Furthermore, the current solution could be extended to incorporate machine learning techniques that could adapt to changing traffic patterns over time. By training the model on data collected over an extended period, it could potentially learn to adjust its parameters based on traffic conditions, improving its accuracy and reliability over time.
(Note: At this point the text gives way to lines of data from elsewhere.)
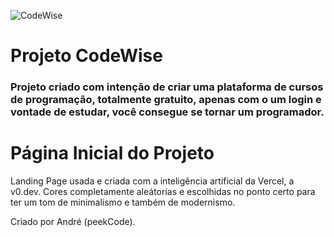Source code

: ![CodeWise](https://github.com/firminogg/codewise/assets/59296347/b2c0474d-63dc-435f-a745-4eb42ea16214)

# Projeto CodeWise
### Projeto criado com intenção de criar uma plataforma de cursos de programação, totalmente gratuito, apenas com o um login e vontade de estudar, você consegue se tornar um programador.

# Página Inicial do Projeto
Landing Page usada e criada com a inteligência artificial da Vercel, a v0.dev. Cores completamente aleátorias e escolhidas no ponto certo para ter um tom de minimalismo e também de modernismo.


Criado por André (peekCode).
Finally, it may be possible to integrate data from other sources, such as social media or traffic cameras, to provide a more comprehensive understanding of traffic patterns at border crossings. By incorporating data from a range of sources, it may be possible to find correlations between traffic patterns and external factors, such as weather or public events, providing valuable insights for traffic management and future planning. This data can help people better plan their trips, by setting departure times in which there is the least expected traffic.

In conclusion, by using machine vision algorithms, we have developed an effective solution for determining vehicle speed and traffic volume at border crossings. You can experiment with the code on GitHub and try what results you get with the border crossings near you. Thank you for reading!